Accordingly there is a need for the ability to take advantage of the benefits of a cache in a multi-tasking system.
Brief Description of the Drawings FIG. 1 is a block diagram of a circuit for operating a cache according to an embodiment of the invention;
FIG. 2 is a schematic of a memory map of the cache of FIG.
1 ;
FIG. 3 is a timing diagram useful in understanding the embodiment of the invention of FIG. 1 ; and
FIG. 4 is a further timing diagram useful in understanding the embodiment of the invention of FIG. 1
Description of the Invention
Described herein is a technique that provides a way to access a cache in a multi-tasking environment. In the described embodiment, tasks utilizing the cache may be interrupted, but some portion of the cache will remain loaded with the highest priority information for the task being interrupted. The interrupting task may have the remainder of the cache available for its use including thrashing.
Shown in FIG. 1 is a processing system 10 comprising a core 12, a cache 14, and a cache 16. The core receives interrupts. The number of interrupts may vary but 8 is a reasonable number. Each of the interrupts has a priority with, in the example of 8 interrupts, 8 being the highest. The core is coupled to the bus switch by a program bus 18 and a data bus 20. Bus switch are both coupled to a system bus 22 and program bus 18. They are coupled together by an interconnect 24.
In operation, core 12 initiates the performance of a task. This task can have any priority, but will be the highest priority existing at the time. Core 12 will make memory accesses. As this begins, the cache will not have the required data (a miss) so that external accesses to main memory (not shown) will occur through bus switch 16 to system bus 22. As the information is returned it is provided to core 12 via bus switch and also is loaded into cache 14 via system bus 22. This process continues and as loading of cache 14 occurs, cache 14 will begin to have the requested information (a hit).
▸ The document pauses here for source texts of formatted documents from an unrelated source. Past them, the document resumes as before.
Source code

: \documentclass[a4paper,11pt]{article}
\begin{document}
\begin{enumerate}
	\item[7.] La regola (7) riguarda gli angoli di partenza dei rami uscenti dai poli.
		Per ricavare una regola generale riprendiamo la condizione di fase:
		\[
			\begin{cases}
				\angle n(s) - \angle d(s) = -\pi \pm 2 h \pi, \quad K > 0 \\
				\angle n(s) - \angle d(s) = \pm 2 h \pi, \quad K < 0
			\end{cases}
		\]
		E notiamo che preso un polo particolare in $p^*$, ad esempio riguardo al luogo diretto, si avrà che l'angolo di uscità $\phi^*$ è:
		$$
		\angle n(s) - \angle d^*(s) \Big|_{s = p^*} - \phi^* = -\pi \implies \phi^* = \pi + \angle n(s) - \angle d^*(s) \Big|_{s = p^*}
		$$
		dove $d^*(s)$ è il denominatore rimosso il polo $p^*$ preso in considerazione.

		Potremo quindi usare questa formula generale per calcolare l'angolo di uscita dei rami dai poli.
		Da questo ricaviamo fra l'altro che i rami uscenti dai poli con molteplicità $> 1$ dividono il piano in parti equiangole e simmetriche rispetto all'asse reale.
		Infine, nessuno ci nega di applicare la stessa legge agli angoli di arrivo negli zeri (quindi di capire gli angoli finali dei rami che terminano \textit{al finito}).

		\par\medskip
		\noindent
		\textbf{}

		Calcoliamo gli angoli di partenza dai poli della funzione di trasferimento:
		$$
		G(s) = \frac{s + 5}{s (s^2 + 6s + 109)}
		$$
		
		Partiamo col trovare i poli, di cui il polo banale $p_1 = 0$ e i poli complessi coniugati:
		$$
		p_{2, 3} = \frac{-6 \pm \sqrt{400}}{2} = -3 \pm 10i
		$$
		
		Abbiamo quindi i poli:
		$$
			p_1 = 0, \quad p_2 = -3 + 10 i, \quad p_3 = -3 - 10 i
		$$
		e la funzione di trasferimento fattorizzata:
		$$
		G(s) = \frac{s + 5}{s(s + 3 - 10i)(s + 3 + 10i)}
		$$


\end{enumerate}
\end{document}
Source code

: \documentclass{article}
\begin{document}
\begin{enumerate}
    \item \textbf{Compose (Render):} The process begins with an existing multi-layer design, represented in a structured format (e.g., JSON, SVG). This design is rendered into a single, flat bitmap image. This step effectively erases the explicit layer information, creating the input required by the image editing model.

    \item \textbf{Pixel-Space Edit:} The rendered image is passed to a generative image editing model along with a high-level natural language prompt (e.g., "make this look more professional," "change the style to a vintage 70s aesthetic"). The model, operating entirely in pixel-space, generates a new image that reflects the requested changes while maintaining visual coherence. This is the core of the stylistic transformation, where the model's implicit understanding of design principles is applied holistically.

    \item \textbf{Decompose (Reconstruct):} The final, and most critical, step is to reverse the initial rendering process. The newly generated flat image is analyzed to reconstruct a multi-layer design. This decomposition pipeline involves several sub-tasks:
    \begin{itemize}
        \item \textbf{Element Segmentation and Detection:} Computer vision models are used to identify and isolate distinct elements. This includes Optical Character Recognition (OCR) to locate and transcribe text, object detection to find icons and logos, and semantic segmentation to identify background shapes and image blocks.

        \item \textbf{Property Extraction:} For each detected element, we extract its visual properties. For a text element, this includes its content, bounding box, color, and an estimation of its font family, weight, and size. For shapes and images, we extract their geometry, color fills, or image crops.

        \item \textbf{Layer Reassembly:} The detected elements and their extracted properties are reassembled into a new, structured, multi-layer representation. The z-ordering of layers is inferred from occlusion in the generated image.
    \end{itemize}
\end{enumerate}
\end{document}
As this occurs, the cache is valuable and causes the task to be completed more quickly than if all the accesses had to go to main memory. If the current task is interrupted by a higher priority, the core notifies bus switch 16 that this is going to occur via data bus 20. Bus switch 16 in turn preserves at least the most important data in the cache 14. The portion of memory in cache 14 that is blocked from writing by the new task is programmable by the core into a cache controller register in bus switch 16. The new task then may use all of cache 14 except that set aside for the first task.
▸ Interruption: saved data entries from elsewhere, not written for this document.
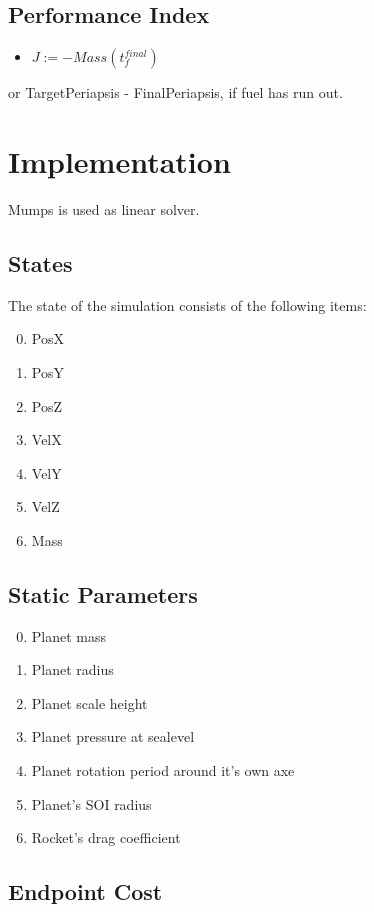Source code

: \documentclass[11pt]{report}
\begin{document}
\section{Performance Index}

\begin{itemize}
\item $J := - Mass(t_f^{final})$
\end{itemize}
or TargetPeriapsis - FinalPeriapsis, if fuel has run out.

\chapter{Implementation}

Mumps is used as linear solver.

\section{States}

The state of the simulation consists of the following items:

\begin{enumerate}
\setcounter{enumi}{-1}
\item PosX
\item PosY
\item PosZ
\item VelX
\item VelY
\item VelZ
\item Mass
\end{enumerate}

\section{Static Parameters}

\begin{enumerate}
\setcounter{enumi}{-1}
\item Planet mass
\item Planet radius
\item Planet scale height
\item Planet pressure at sealevel
\item Planet rotation period around it's own axe
\item Planet's SOI radius
\item Rocket's drag coefficient
\end{enumerate}

\section{Endpoint Cost}
\end{document}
Upon the completion of the new task, the first task is completed using all of cache 14 including the information that had been preserved during the performance of the new task. The information that was preserved, prevented from being thrashed, was the highest priority information for that first task. As the cache is being used by reading and writing, the status of the cache is being updated. In particular the priority of any location is updated. A common technique for this is called least recently used (LRU). A cache is organized by ways based on an index portion of the address. For each specific index there are some number of ways. A reasonable number for this is 16. Thus for a given index, each way within that index is prioritized with LRU bits. For a write into cache 14, the way written is the one with the lowest LRU priority. Thus, at a given point in time, the most important information is located at those ways that have the highest priority LRU bits. Thus, for the case here in which the first task is interrupted, the ways that contain the most useful information are those with the highest priority LRU bits. Thus, it makes sense to select those as the ones that will be preserved. The user has the ability to program the bus switch 16 to select the ways that are available based on these LRU bits. Bus switch 16 provides the information on what range of LRUs are available for accessing by the new task, which is the interrupting task.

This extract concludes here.